Our voice of business this month is:
Richard Harrington, Chief Executive Officer of Buckinghamshire Local Enterprise Partnership
The government landed its most significant domestic policy announcement for several years with the recent publication of the Levelling Up White Paper. In essence, it is a policy document that seeks to address disparity across the nation and outline the government’s cross departmental policy framework featuring four main objectives:
- boost productivity, pay, jobs and living standards by growing the private sector,
- spread opportunities and improve public services,
- restore a sense of community, local pride and belonging,
- empower local leaders and communities.
The long-awaited paper examines geographical disparities and considers the operation of economic factors as a backdrop for the wide ranging system reform that the government will establish through 12 Levelling Up Missions.
It is a wide ranging document in more sense that one, an initial Jericho reference to economic geography coming in at 7,000 BC, kick starts the evidence base informing the policy decisions. The paper deals with policy, funding and structural announcements that represent part of the government’s sustained offer towards local area devolution and ends by summarising a decade’s worth of government funding retrospectively divided into the four objectives outlined above and further split into regional geographies including that of the greater South East. There are very few new funding announcements in the paper, although the government does encourage thinking towards new areas where future funds may be raised for example through institutional investors or pension funds, that may not have featured as prominently to date. It would be fair to say, that while the government intends all parts of the UK to thrive, there is a positive bias towards those areas that are considered to be lagging, weakest, lost and or lacking against the government’s four objectives.

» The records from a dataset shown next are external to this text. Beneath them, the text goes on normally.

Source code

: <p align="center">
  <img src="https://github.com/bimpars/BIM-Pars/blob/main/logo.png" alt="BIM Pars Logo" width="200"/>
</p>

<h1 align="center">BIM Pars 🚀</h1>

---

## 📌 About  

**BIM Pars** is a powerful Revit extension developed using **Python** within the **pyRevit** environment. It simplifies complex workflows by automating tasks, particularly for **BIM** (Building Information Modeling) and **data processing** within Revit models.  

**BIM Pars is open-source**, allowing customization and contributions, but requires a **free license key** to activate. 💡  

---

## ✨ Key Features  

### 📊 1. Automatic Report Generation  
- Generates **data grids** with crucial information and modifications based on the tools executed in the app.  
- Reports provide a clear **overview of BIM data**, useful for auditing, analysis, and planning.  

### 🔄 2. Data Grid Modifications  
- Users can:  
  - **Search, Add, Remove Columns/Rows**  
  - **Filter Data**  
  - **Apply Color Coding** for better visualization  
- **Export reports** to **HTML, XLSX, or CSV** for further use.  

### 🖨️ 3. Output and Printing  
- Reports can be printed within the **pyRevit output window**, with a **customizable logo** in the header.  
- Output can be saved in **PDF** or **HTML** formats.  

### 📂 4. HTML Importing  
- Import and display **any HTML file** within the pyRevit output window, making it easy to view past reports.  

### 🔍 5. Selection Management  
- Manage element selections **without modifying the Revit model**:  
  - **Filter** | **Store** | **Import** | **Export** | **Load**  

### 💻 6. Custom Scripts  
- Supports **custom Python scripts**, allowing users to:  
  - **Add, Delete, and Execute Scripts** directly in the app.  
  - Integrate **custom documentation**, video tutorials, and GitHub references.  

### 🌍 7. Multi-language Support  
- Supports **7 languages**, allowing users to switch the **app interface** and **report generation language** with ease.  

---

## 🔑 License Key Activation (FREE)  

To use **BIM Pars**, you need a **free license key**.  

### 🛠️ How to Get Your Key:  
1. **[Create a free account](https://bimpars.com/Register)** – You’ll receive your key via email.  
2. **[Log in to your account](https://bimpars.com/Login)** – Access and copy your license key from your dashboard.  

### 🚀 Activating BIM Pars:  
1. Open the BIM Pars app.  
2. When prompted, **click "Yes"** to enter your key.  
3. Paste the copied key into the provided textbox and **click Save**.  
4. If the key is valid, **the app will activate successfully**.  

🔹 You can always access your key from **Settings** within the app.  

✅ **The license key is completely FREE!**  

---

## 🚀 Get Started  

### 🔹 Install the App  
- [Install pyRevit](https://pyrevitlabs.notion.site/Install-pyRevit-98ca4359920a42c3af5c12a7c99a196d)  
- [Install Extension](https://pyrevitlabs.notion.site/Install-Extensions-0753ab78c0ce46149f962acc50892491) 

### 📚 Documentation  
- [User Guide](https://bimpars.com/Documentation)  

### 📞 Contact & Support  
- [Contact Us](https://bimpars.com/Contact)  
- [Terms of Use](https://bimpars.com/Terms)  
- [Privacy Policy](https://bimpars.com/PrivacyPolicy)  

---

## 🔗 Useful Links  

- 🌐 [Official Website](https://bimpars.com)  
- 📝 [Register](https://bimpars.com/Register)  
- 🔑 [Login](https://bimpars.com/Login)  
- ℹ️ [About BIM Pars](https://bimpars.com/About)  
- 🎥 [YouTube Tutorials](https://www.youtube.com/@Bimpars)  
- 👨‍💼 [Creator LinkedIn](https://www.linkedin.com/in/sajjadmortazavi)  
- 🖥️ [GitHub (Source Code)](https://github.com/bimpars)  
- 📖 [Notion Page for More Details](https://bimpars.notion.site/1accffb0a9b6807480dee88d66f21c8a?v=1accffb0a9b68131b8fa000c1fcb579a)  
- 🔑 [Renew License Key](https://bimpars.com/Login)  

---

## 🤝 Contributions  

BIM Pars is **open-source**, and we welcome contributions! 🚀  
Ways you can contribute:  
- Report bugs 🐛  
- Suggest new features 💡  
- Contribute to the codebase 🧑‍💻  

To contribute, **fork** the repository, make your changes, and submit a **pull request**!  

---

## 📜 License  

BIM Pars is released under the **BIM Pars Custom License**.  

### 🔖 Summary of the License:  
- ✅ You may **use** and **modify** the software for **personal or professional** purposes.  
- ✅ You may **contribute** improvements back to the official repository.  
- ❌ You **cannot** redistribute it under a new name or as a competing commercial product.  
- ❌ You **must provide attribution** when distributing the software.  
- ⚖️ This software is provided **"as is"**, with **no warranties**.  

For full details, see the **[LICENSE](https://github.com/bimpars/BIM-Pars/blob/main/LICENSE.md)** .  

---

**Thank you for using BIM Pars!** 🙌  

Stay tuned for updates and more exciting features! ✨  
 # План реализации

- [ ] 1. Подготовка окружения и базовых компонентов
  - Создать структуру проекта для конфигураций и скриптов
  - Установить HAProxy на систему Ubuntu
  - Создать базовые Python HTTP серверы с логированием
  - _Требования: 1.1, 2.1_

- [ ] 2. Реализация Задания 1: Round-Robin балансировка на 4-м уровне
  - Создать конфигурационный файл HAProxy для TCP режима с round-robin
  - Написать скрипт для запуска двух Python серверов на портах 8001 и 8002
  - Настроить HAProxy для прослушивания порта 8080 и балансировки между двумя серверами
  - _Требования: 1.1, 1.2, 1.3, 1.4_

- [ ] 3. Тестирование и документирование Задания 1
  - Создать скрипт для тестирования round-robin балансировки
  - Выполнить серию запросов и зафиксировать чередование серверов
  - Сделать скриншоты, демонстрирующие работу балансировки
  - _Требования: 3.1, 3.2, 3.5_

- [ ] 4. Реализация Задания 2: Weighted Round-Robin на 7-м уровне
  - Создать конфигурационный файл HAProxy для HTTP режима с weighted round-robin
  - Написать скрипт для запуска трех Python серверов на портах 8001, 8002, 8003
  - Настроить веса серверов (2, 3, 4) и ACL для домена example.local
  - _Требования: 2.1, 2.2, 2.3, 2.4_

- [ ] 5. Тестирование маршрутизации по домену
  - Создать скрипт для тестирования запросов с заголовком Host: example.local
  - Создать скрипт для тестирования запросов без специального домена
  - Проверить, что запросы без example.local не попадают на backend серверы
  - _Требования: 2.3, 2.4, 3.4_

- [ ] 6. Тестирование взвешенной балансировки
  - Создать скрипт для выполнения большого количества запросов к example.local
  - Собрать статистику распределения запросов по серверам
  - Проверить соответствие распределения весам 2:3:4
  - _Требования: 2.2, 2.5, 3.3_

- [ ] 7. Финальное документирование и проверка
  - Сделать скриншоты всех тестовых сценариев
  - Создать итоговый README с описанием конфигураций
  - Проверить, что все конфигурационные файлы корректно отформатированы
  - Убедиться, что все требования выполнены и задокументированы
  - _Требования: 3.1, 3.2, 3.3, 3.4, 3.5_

With such great national challenges, how does a local conversation progress with government recognising that all areas have their own unique challenges to a greater or lesser degree? Buckinghamshire has not been a main recipient of government support, even within the context of the South East. On the other hand we have a firm SME business base, growing an productive economy and a clear understanding of unique local assets and economic drivers that will growth the economy further. Relationships between public and private sectors, traditionally strong in Buckinghamshire, will be key as will the ability to attract new investors and commercial funds. Considering national supply chains in sectors such as the Creative Industries, Space and Advanced Manufacturing will undoubtedly present opportunities to collaborate with other diverse regional economies. I would therefore suggest that the future has a familiar tone and rests as always on our entrepreneurial spirit to realise, manage and deliver upon our potential.
It was missed by many, but I wanted to conclude by congratulating the government on recognising the convening power of LEPs within the context of the White Paper. Over the past decade LEPs have collectively used collaboration to inform and establish local strategy and invest in critical economic infrastructure. I am pleased that this work has been recognised and hope that government allow local areas to build on these solid foundations and partnerships and support local areas further by evaluating and responding quickly to the delivery lessons and impact of the new policy framework.